There was one word that dominated new Penn State football coach James Franklin's comments when he discussed his recruiting plans with the media at Beaver Stadium on Saturday afternoon.
That word was "dominate."
"Our recruiting philosophy, we are going to dominate the state. We are going to dominate the state. We are going to dominate the region," Franklin said.
Later in the press conference, Franklin offered a reminder.
"I don't know if I've mentioned this before," he said, "but we're going to dominate the state. That is the first thing that we're going to do."
Franklin helped turn around Vanderbilt recruiting by landing a level of prospect the Nashville campus had rarely seen before in its football program's history. At Penn State, Franklin is poised to do more.
"I've worked a lot of different institutions that tried to compete in recruiting against Penn State University, and it was always an unbelievable challenge because this school has everything that young men are looking for; this school has everything that families are looking for," Franklin said. "That is going to be our plan."
With his boundless energy and vitality combined with the track record of his accomplishments at Vanderbilt and the reputation as one of the bright up-and-coming coaches in the country, Franklin seems to be in a position to make good on his promise. Bill O'Brien's staff had received 19 verbal commitments before he left for the Houston Texans, and it looks like most of those players are planning to stay on despite the staff turnover.

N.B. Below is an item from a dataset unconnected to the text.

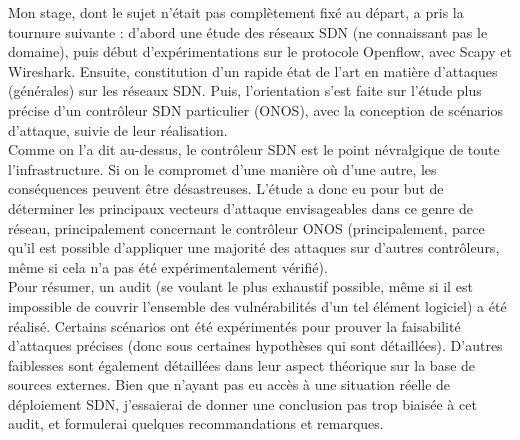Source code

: Mon stage, dont le sujet n'était pas complètement fixé au départ, a pris la tournure suivante : d'abord une étude des réseaux SDN (ne connaissant pas le domaine), puis début d'expérimentations sur le protocole Openflow, avec Scapy et Wireshark. Ensuite, constitution d'un rapide état de l'art en matière d'attaques (générales) sur les réseaux SDN. Puis, l'orientation s'est faite sur l'étude plus précise d'un contrôleur SDN particulier (ONOS), avec la conception de scénarios d'attaque, suivie de leur réalisation.\\
Comme on l'a dit au-dessus, le contrôleur SDN est le point névralgique de toute l'infrastructure. Si on le compromet d'une manière où d'une autre, les conséquences peuvent être désastreuses. L'étude a donc eu pour but de déterminer les principaux vecteurs d'attaque envisageables dans ce genre de réseau, principalement concernant le contrôleur ONOS (principalement, parce qu'il  est possible d'appliquer une majorité des attaques sur d'autres contrôleurs, même si cela n'a pas été expérimentalement vérifié).\\
Pour résumer, un audit (se voulant le plus exhaustif possible, même si il est impossible de couvrir l'ensemble des vulnérabilités d'un tel élément logiciel) a été réalisé. Certains scénarios ont été expérimentés pour prouver la faisabilité d'attaques précises (donc sous certaines hypothèses qui sont détaillées). D'autres faiblesses sont également détaillées dans leur aspect théorique sur la base de sources externes. Bien que n'ayant pas eu accès à une situation réelle de déploiement SDN, j'essaierai de donner une conclusion pas trop biaisée à cet audit, et formulerai quelques recommandations et remarques.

In fact, five recruits already are on campus and set to start classes on Monday. That number includes North Carolina receiver DeAndre Thompkins, who cited the presence of now-gone receivers coach Stan Hixon as a reason he committed to Penn State in the first place, and Canadian four-star quarterback Michael O'Connor. O'Connor seemed likely to wait to enroll if not choose another school, but he was recruited by Franklin before choosing Penn State, came to University Park with all his stuff and decided to stick by his decision to enroll after meeting the Lions' new coach, according to BlueWhite Illustrated's Ryan Snyder.
"It's pretty solid. All these kids are appeased by it. They're happy with it. They know what he did at Vanderbilt," said Greg Pickel, who handles recruiting for FightOnState.com. "Most importantly, they know he can coach both offense and defense."
With O'Connor and Thompkins in the fold, it looks like Penn State's weakest threads now are with New York defensive tackle Thomas Holley and New Jersey tight end Mike Gesicki.
Both Holley and Gesicki are four-star prospects and might be the two highest-ranked players in the 2014 recruiting class. Holley's commitment seems to hinge upon interim head coach/defensive line coach Larry Johnson's future with the program. According to an interview during the coaching search, Gesicki had been enamored with another candidate, Miami's Al Golden, although Gesicki did make a positive comment on social media Saturday night.
"Finally talked to the new boss at Penn State, Coach Franklin. Went well. #WEARE," Gesicki wrote on Twitter.
Although Penn State might only have four more scholarships to give out in this class, Franklin seemed to indicate he was prepared to honor all the previous staff's commitments.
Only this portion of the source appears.